A consistent concern arising in the 2011 roundtable discussion and mentioned by Lynn and Nicolaas (2010) was a lack of communication between survey managers and field staff about paradata. Managers need to emphasize the reasons why paradata are collected, because many interviewers have no idea why they are collecting additional measures that are seemingly unrelated to the survey. If more published studies and interventions can establish the value of paradata, field researchers need to be aware that the collection of this information may be as important as collection of the actual survey variables. One promising solution to this problem could be the presentation of agency-specific educational seminars on paradata. Both the U.S. Census Bureau (Kreuter 2011) and Statistics Canada (Laflamme, personal communication) have developed seminars in this area that have been extremely successful to date, and other agencies may consider building on these models.

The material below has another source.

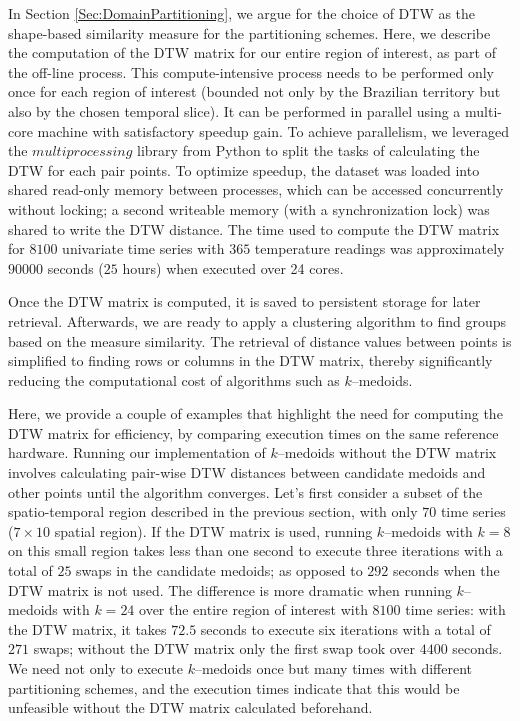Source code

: In Section \ref{Sec:DomainPartitioning}, we argue for the choice of DTW as the shape-based similarity measure for the partitioning schemes. Here, we describe the computation of the DTW matrix for our entire region of interest, as part of the off-line process. This compute-intensive process needs to be performed only once for each region of interest (bounded not only by the Brazilian territory but also by the chosen temporal slice). It can be performed in parallel using a multi-core machine with satisfactory speedup gain. To achieve parallelism, we leveraged the $multiprocessing$ library from Python to split the tasks of calculating the DTW for each pair points. To optimize speedup, the dataset was loaded into shared read-only memory between processes, which can be accessed concurrently without locking; a second writeable memory (with a synchronization lock) was shared to write the DTW distance. The time used to compute the DTW matrix for $8100$ univariate time series with $365$ temperature readings was approximately $90000$ seconds ($25$ hours) when executed over 24 cores.

Once the DTW matrix is computed, it is saved to persistent storage for later retrieval. Afterwards, we are ready to apply a clustering algorithm to find groups based on the measure similarity. The retrieval of distance values between points is simplified to finding rows or columns in the DTW matrix, thereby significantly reducing the computational cost of algorithms such as $k$--medoids.

Here, we provide a couple of examples that highlight the need for computing the DTW matrix for efficiency, by comparing execution times on the same reference hardware. Running our implementation of $k$--medoids without the DTW matrix involves calculating pair-wise DTW distances between candidate medoids and other points until the algorithm converges. Let's first consider a subset of the spatio-temporal region described in the previous section, with only $70$ time series ($7 \times 10$ spatial region). If the DTW matrix is used, running $k$--medoids with $k=8$ on this small region takes less than one second to execute three iterations with a total of $25$ swaps in the candidate medoids; as opposed to $292$ seconds when the DTW matrix is not used. The difference is more dramatic when running $k$--medoids with $k=24$ over the entire region of interest with $8100$ time series: with the DTW matrix, it  takes $72.5$ seconds to execute six iterations with a total of $271$ swaps; without the DTW matrix only the first swap took over $4400$ seconds. We need not only to execute $k$--medoids once but many times with different partitioning schemes, and the execution times indicate that this would be unfeasible without the DTW matrix calculated beforehand.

This article has presented a review of current practice and research on the collection of paradata. There are a number of possible directions for future research, and the roundtable participants were excited about the possibilities that the collection of paradata represent and the interesting research that future years may bring. As a whole, the survey methodology literature would surely benefit from more published reports describing the utility of paradata across a variety of survey applications. Importantly, many interesting studies presenting applications of paradata have not found their way into the published literature. Agencies conducting surveys that were not explicitly mentioned or cited in this article are likely using paradata on a daily basis for their survey operations, and omission of references to examples at other agencies were not intentional.
Acknowledgements
I sincerely thank the participants in the roundtable on Measurement Error in Survey Paradata at the 2011 JSM, including Wendy Barboza (NASS), Jonaki Bose (SAMSHA), Nancy Clusen (Mathematica), Scott Fricker (BLS), James Harris (NASS), Matt Jans (U.S. Census Bureau), Francois Laflamme (Statistics Canada), and Roy Whitmore (RTI). I would also like to thank Frauke Kreuter, Francois Laflamme, and Matt Jans for extremely constructive thoughts and comments on an earlier draft of this article.